ISLAM CHANNEL -- Sakit, sebagaimana juga setiap ujian, bukan menguji
ketangguhan dan kemampuan. Sebab sakit Allah beri sudah sesuai dengan takaran
dan daya tahannya.
Ia sejatinya menguji kemauan untuk memberi makna. Maka bagi dia yang mampu memberi makna terbaik bagi sakit, insya Allah kemuliaannya diangkat dan membuat malaikat yang selalu sehat takjub.
Ia sejatinya menguji kemauan untuk memberi makna. Maka bagi dia yang mampu memberi makna terbaik bagi sakit, insya Allah kemuliaannya diangkat dan membuat malaikat yang selalu sehat takjub.
Sakit
adalah jalan kenabian Ayub yang menyejarah. Kesabarannya yang lebih dari batas
(disebut dalam sebuah hadits 18 tahun menderita penyakit aneh) diabadikan jadi
teladan semesta. Dan atas kenyataan sejarah tersebut, hari ini cobalah
bercermin kepadanya.
Hari
ini pula kita bisa bercermin kepada sosok-sosok mulia yang pernah juga sakit.
Sakit, yang di ujung penggal kehidupan mereka yang ditemukan adalah kemuliaan
serta terus bertambah derajat kemuliaanya di mata Allah SWT.
Imam
As-Syafi’i wasir sebab banyak duduk menelaah ilmu; Imam Malik lumpuh tangannya
dizhalimi penguasa; Nabi tercinta kita pun pernah sakit oleh racun paha kambing
di Khaibar yang menyelusup melalui celah gigi yang patah di perang Uhud.

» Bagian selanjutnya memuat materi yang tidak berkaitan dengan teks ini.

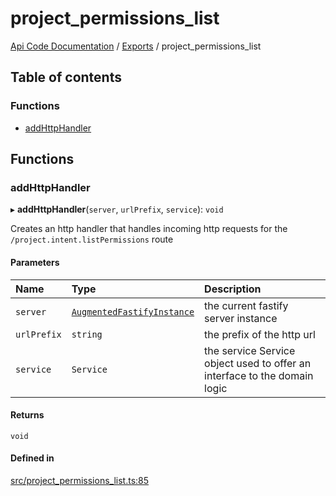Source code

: # project\_permissions\_list
 
[Api Code Documentation](../README.md) / [Exports](../modules.md) / project\_permissions\_list

## Table of contents

### Functions

- [addHttpHandler](project_permissions_list.md#addhttphandler)

## Functions

### addHttpHandler

▸ **addHttpHandler**(`server`, `urlPrefix`, `service`): `void`

Creates an http handler that handles incoming http requests for the `/project.intent.listPermissions` route

#### Parameters

| Name | Type | Description |
| :------ | :------ | :------ |
| `server` | [`AugmentedFastifyInstance`](../interfaces/types.AugmentedFastifyInstance.md) | the current fastify server instance |
| `urlPrefix` | `string` | the prefix of the http url |
| `service` | `Service` | the service Service object used to offer an interface to the domain logic |

#### Returns

`void`

#### Defined in

[src/project_permissions_list.ts:85](https://github.com/openkfw/TruBudget/blob/40b449a/api/src/project_permissions_list.ts#L85)
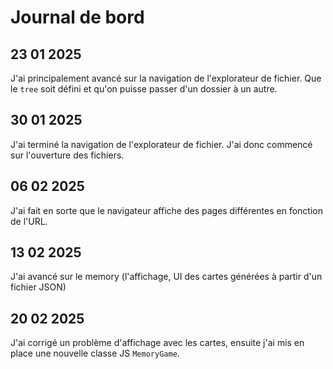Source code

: # Journal de bord
## 23 01 2025
J'ai principalement avancé sur la navigation de l'explorateur de fichier. Que le `tree` soit défini et qu'on puisse passer d'un dossier à un autre.

## 30 01 2025
J'ai terminé la navigation de l'explorateur de fichier. J'ai donc commencé sur l'ouverture des fichiers.

## 06 02 2025
J'ai fait en sorte que le navigateur affiche des pages différentes en fonction de l'URL.

## 13 02 2025
J'ai avancé sur le memory (l'affichage, UI des cartes générées à partir d'un fichier JSON)

## 20 02 2025
J'ai corrigé un problème d'affichage avec les cartes, ensuite j'ai mis en place une nouvelle classe JS `MemoryGame`.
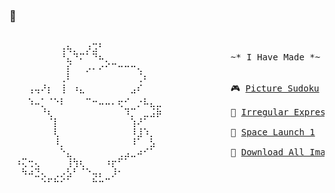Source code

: ### 🎉

<Pre>

 ⠀⠀⠀⠀⠀⠀⠀⢠⢦⡀⠀⡰⣩⠃⠀⠀⠀⠀⠀⠀⠀⠀⠀
 ⠀⠀⠀⠀⠀⠀⠀⠘⣄⠙⠍⠁⠙⠦⡀⠀⠀⠀⠀⠀⠀⠀⠀             ~* I Have Made *~
 ⠀⠀⠀⠀⠀⠀⠀⠀⡎⠀⠀⡠⠄⠔⠊⠉⠒⠒⠒⢄⠀⠀⠀
 ⠀⠀⠀⠀⠀⠀⠀⢀⠇⠀⠀⠀⠀⠀⠀⠀⠀⠀⠀⢈⠆
 ⠀⠀⢠⢤⠜⡆⠀⢸⠀⠰⣄⠀⠀⠀⠀⠀⠀⠀⣠⠎⠀⠀⠀             🎮 <a href="https://sudoku.mobilefirst.me">Picture Sudoku</a>
 ⠀⠀⠱⠤⡁⠈⠑⠇⠀⠀⠀⠉⠒⠤⠤⠄⢖⠊⠀⡐⠧⣄⣀
 ⠀⠀⠀⠀⠘⢆⠀⠀⠀⠀⠀⠀⠀⠀⠀⠀⠀⠹⡉⠀⣀⣨⡷             📱 <a href="https://play.google.com/store/apps/details?id=mf.asciitext.lite">Irregular Expressions</a>
 ⠀⠀⠀⠀⠀⠈⡇⠀⠀⠀⠀⠀⠀⠀⠀⠀⠀⠀⢱⠜⠁  
 ⠀⠀⠀⠀⠀⠀⢇⠀⠀⠀⠀⠀⠀⠀⠀⠀⠀⠀⠸⣸⠱⡀⠀             🚀 <a href="https://play.google.com/store/apps/details?id=io.github.nkrusch.spacelaunchone">Space Launch 1</a>
 ⠀⠀⠀⠀⠀⠀⠸⡀⠀⠀⠀⠀⠀⠀⠀⠀⠀⠀⠸⠁⠀⣣⠀
 ⠀⠀⠀⠀⠀⠀⠀⠑⣄⠀⠀⠀⠀⠀⠀⠀⢀⣠⣀⠴⠊⠁⠀             📂 <a href="https://chrome.google.com/webstore/detail/ifipmflagepipjokmbdecpmjbibjnakm">Download All Images</a>
 ⠰⢍⢒⢄⠀⠀⠀⠀⢸⢳⢆⠀⠀⠀⠰⡖⠋⠁⠀⠀⠀⠀⠀          
 ⠀⠳⠴⣙⢄⠀⢀⡠⣣⠃⠈⠑⢤⡄⠀⡸⠂⠀⠀⠀⠀⠀⠀
 ⠀⠀⠀⠀⠑⠋⠓⠊⠁⠀⠀⠀⠓⠒⠉⠀⠀⠀⠀⠀⠀⠀⠀
</pre>
<!--
**nkrusch/nkrusch** is a ✨ _special_ ✨ repository because its `README.md` (this file) appears on your GitHub profile.

Here are some ideas to get you started:

- 🔭 I’m currently working on ...
- 🌱 I’m currently learning ...
- 👯 I’m looking to collaborate on ...
- 🤔 I’m looking for help with ...
- 💬 Ask me about ...
- 📫 How to reach me: ...
- 😄 Pronouns: ...
- ⚡ Fun fact: ...
-->
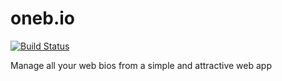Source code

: oneb.io
=======

[![Build Status](https://travis-ci.org/mtharrison/oneb.io.svg?branch=master)](https://travis-ci.org/mtharrison/oneb.io)

Manage all your web bios from a simple and attractive web app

Bukankah setelah akhirnya sakit, semuanya semakin mulia di mata Allah bahkan
juga di mata sejarah manusia.
Sakit
itu zikrullah. Mereka yang menderitanya akan
lebih sering dan syahdu menyebut Asma Allah dibanding ketika dalam sehatnya.
Sakit
itu istighfar. Dosa-dosa akan mudah teringat,
jika datang sakit. Sehingga lisan terbimbing untuk mohon ampun.
Sakit
itu tauhid. Bukankah saat sedang hebat rasa sakit, kalimat thoyyibat yang akan
terus digetar?
Sakit
itu muhasabah. Dia
yang sakit akan punya lebih banyak waktu untuk merenungi diri dalam sepi,
menghitung-hitung bekal kembali.
Sakit
itu jihad. Dia yang sakit tak boleh menyerah kalah; diwajibkan terus berikhtiar, berjuang demi kesembuhannya.
Bahkan
sakit itu ilmu. Bukankah ketika sakit, dia akan memeriksa, berkonsultasi dan pada akhirnya merawat diri untuk berikutnya ada ilmu untuk tidak mudah kena
sakit.
Sakit
itu nasihat. Yang sakit mengingatkan si sehat untuk jaga diri. Yang sehat hibur si sakit agar mau bersabar. Allah cinta dan sayang keduanya.
Sakit
itu silaturrahim. Saat jenguk, bukankah keluarga yang jarang datang akhirnya datang membesuk, penuh senyum dan rindu mesra? Karena itu pula sakit adalah perekat ukhuwah.
Sakit
itu gugur dosa. Barang haram tercelup di tubuh dilarutkan di dunia, anggota badan yang sakit dinyerikan dan dicuci-Nya.
Sakit
itu mustajab doa. Imam As-Suyuthi keliling kota mencari orang sakit lalu minta didoakan oleh mereka.
Sakit
itu salah satu keadaan yang menyulitkan syaitan; diajak maksiat tak mampu-tak mau; dosa lalu malah disesali kemudian diampuni.
Sakit
itu membuat sedikit tertawa dan banyak menangis; satu sikap keinsyafan yang disukai Nabi dan para makhluk langit.
Sakit
meningkatkan kualitas ibadah; rukuk-sujud lebih khusyuk, tasbih-istighfar lebih sering, tahiyyat-doa jadi lebih lama.
Sakit
itu memperbaiki akhlak; kesombongan terkikis, sifat tamak dipaksa tunduk, pribadi dibiasakan santun, lembut dan tawadhu.
Dan
pada akhirnya sakit membawa kita untuk selalu ingat mati. Mengingat mati dan bersiap amal untuk menyambutnya, adalah pendongkrak derajat ketaqwaan. Karena itu mulailah belajar untuk tetap tersenyum dengan sakit. Wallahu A’lam.